Po co to wszystko się odbywa? Jaki jest cel operacji wyborczej? Dlaczego partia, która sprawuje monopolistyczną, dyktatorską władzę w kraju od chwili zakończenia wojny, organizuje wybory do Sejmu i tak bardzo się stara, aby udział obywateli w akcie wyborczym był jak najliczniejszy, a wyniki głosowania tak fantastycznie jednoznaczne?
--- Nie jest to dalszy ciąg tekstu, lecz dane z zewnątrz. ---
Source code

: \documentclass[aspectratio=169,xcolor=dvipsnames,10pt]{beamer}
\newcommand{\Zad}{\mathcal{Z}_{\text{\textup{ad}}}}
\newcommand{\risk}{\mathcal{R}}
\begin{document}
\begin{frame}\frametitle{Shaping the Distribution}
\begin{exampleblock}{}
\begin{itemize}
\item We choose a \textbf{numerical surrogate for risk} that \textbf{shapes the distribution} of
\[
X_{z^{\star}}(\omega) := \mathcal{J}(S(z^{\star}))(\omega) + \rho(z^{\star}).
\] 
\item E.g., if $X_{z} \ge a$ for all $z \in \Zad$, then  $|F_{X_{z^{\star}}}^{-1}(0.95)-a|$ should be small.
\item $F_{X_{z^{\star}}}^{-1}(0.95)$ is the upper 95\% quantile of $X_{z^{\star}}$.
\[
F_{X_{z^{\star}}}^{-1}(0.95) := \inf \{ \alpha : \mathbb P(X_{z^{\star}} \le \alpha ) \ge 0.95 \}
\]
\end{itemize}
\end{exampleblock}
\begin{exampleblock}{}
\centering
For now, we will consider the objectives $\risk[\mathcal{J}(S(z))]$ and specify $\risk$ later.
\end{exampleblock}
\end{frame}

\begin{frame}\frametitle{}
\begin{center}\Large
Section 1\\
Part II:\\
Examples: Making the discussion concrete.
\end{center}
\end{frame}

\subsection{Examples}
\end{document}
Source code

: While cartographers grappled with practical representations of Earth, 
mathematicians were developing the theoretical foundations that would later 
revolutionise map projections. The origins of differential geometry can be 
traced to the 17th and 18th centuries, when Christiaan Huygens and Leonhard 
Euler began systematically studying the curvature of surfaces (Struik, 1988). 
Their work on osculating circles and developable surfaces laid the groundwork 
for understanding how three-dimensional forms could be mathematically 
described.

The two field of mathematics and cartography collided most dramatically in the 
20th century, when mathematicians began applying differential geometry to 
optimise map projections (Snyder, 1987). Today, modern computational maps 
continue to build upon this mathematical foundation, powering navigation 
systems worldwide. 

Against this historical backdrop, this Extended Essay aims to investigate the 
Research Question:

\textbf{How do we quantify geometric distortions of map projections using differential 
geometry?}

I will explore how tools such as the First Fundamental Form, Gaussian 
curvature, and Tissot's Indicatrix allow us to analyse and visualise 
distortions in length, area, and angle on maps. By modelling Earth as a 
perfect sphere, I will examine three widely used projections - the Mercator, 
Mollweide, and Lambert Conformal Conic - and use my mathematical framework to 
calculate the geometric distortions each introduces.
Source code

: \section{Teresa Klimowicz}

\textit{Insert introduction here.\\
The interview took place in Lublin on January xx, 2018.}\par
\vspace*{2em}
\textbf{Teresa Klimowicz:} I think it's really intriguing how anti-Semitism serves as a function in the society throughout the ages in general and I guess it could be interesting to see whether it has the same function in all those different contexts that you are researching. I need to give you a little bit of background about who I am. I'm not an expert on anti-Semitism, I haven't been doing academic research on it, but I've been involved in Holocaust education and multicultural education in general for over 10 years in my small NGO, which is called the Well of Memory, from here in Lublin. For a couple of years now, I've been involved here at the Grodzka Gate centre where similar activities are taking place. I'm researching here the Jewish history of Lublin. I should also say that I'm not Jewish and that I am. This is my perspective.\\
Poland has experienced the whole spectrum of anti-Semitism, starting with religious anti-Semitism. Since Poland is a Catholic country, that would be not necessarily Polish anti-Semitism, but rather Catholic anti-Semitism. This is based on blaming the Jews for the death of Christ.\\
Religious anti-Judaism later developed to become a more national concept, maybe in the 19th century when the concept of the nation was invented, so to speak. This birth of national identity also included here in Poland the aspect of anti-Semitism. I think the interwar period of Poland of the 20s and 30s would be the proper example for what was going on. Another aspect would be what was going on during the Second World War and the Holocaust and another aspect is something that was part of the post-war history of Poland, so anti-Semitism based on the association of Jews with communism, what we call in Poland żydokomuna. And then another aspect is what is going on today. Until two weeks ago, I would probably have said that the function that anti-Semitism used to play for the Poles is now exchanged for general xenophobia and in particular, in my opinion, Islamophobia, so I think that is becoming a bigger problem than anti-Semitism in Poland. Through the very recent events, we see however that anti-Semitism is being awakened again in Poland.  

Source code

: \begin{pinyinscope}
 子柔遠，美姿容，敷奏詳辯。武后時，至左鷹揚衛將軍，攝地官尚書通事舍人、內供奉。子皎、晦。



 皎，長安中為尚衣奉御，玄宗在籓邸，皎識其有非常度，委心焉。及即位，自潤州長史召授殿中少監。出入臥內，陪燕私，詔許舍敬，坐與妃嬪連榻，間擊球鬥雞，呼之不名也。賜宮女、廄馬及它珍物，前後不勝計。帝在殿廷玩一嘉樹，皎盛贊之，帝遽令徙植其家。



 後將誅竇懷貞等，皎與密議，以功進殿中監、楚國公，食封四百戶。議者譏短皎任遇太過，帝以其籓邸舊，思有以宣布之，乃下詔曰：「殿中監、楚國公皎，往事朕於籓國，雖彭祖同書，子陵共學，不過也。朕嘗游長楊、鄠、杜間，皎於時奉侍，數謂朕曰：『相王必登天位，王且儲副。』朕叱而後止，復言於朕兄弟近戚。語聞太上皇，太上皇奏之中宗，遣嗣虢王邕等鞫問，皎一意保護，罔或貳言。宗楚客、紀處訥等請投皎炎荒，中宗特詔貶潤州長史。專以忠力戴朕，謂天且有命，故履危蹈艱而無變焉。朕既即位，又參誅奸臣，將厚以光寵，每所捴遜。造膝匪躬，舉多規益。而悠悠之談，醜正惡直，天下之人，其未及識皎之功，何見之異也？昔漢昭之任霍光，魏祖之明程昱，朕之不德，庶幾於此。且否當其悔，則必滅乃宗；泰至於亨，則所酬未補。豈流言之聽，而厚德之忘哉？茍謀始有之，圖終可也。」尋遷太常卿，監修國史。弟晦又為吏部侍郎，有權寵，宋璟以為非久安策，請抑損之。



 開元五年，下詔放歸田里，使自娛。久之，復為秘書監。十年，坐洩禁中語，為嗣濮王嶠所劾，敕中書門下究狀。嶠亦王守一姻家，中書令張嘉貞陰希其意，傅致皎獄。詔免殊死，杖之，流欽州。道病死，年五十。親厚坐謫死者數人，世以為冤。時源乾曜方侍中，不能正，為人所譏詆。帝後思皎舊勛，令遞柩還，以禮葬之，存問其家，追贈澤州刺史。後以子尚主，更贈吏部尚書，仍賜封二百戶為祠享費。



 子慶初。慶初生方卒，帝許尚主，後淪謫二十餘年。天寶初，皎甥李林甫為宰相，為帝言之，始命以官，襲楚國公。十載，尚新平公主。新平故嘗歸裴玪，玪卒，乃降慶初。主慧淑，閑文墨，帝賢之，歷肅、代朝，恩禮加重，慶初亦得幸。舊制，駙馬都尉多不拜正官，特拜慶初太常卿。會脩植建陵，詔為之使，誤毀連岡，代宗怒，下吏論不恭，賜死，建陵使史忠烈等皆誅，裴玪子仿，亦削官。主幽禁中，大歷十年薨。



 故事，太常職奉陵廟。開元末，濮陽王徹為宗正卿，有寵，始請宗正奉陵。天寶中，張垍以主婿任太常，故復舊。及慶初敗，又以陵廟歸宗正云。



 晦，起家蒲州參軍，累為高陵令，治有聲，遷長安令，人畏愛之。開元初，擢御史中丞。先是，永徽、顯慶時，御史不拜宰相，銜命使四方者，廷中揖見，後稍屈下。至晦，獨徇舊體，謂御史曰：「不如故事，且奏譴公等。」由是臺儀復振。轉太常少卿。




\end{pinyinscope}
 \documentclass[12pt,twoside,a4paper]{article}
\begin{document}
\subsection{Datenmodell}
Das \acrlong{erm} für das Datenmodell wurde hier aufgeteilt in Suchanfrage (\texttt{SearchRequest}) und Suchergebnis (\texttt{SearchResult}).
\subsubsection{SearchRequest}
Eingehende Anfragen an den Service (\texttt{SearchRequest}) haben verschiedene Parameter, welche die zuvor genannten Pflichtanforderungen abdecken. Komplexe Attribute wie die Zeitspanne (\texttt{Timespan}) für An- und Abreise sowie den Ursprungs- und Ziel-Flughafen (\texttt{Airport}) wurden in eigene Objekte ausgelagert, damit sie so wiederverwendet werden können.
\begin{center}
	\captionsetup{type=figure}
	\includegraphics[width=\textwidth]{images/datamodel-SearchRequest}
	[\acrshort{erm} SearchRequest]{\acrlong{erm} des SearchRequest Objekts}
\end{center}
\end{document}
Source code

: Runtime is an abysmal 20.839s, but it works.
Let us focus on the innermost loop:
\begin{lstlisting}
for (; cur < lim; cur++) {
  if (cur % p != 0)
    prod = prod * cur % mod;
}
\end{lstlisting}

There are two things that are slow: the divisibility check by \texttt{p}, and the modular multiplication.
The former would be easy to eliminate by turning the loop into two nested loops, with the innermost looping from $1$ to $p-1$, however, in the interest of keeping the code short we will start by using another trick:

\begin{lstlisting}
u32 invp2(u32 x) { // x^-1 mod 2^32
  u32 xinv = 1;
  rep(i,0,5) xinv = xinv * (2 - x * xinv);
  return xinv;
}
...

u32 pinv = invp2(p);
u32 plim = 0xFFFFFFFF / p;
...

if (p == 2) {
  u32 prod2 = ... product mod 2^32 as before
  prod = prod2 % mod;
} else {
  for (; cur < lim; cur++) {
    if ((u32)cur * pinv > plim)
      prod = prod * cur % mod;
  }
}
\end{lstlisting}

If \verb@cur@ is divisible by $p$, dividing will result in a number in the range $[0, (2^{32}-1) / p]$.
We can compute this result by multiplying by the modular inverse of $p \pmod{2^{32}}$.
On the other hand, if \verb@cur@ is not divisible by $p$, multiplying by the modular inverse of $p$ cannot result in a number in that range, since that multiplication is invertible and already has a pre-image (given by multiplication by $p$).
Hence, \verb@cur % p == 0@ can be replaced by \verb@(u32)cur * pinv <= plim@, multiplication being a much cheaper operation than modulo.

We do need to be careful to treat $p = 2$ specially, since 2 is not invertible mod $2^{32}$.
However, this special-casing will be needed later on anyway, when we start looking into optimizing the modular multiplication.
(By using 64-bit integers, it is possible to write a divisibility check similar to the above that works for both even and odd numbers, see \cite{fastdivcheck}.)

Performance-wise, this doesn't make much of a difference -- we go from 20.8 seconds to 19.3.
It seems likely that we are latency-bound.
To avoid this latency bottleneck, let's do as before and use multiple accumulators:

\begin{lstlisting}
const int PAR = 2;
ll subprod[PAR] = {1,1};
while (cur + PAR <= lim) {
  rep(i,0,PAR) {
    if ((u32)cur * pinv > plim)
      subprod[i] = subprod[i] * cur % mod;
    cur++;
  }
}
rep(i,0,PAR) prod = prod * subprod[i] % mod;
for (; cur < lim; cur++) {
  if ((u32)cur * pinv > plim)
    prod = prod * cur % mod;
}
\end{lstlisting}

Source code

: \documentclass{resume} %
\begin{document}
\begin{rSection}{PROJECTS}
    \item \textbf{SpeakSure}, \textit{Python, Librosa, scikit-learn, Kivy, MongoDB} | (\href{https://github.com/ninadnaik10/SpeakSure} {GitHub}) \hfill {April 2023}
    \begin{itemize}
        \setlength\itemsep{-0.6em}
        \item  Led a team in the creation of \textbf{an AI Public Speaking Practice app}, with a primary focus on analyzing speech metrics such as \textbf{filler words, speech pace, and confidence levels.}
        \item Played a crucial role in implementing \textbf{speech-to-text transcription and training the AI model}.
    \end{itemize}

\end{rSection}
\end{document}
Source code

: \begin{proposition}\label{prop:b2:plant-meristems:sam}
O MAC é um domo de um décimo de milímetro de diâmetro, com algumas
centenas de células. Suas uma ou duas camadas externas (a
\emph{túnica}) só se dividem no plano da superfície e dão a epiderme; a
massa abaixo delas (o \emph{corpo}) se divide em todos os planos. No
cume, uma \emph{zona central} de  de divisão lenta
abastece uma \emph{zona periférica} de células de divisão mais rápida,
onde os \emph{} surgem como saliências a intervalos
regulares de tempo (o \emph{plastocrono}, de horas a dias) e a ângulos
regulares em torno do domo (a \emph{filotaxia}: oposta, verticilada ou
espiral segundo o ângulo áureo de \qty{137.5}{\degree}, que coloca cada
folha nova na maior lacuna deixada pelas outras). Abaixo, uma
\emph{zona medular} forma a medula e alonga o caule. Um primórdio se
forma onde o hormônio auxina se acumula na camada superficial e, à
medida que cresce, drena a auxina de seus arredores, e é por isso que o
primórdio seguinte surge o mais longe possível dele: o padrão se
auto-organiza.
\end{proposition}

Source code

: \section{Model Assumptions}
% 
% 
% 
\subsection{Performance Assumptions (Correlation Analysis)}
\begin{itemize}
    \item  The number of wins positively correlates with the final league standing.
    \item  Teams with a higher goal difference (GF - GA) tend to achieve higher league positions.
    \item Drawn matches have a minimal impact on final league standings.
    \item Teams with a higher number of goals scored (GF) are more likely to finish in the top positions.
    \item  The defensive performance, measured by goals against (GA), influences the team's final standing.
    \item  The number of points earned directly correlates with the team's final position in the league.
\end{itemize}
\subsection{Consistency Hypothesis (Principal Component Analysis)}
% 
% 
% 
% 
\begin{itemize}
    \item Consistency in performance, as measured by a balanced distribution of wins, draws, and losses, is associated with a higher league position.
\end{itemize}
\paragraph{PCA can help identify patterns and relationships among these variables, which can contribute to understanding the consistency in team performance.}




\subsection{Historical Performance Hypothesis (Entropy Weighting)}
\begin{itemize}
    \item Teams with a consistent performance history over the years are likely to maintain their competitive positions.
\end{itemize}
Przyczyna pierwsza wiąże się z koniecznością zachowania pozorów legalizmu, bez którego państwo nie może funkcjonować w sferze prawa i stosunków między władzą a obywatelem. [...]
Przyczyną drugą jest chęć wciągnięcia jak największej liczby obywateli do moralnej współodpowiedzialności za panujący w Polsce ustrój i za podejmowane przez partię lub narzucane przez Moskwę decyzje. Człowiek, który zgadza się na udział w wyborczym przedstawieniu i milcząco toleruje fakt, że każe mu się „wybierać” posłów, których już ktoś inny wyznaczył – taki człowiek będzie potem bardziej skłonny do tolerowania i innych, mniej dla niego obojętnych poczynań władzy. [...]
Każdy Polak winien zadać sobie pytanie – jak tym razem ustosunkować się do tego aktu? Sprawa jest jasna. [...] Najskuteczniejszym i najbardziej wymownym krokiem jest w tej sytuacji powstrzymanie się od udziału w głosowaniu.
Warszawa, luty
[datowanie przybliżone]
PPN. 1976–1981. Język niepodległości, wybór i oprac. Łukasz Bertram, Warszawa 2012.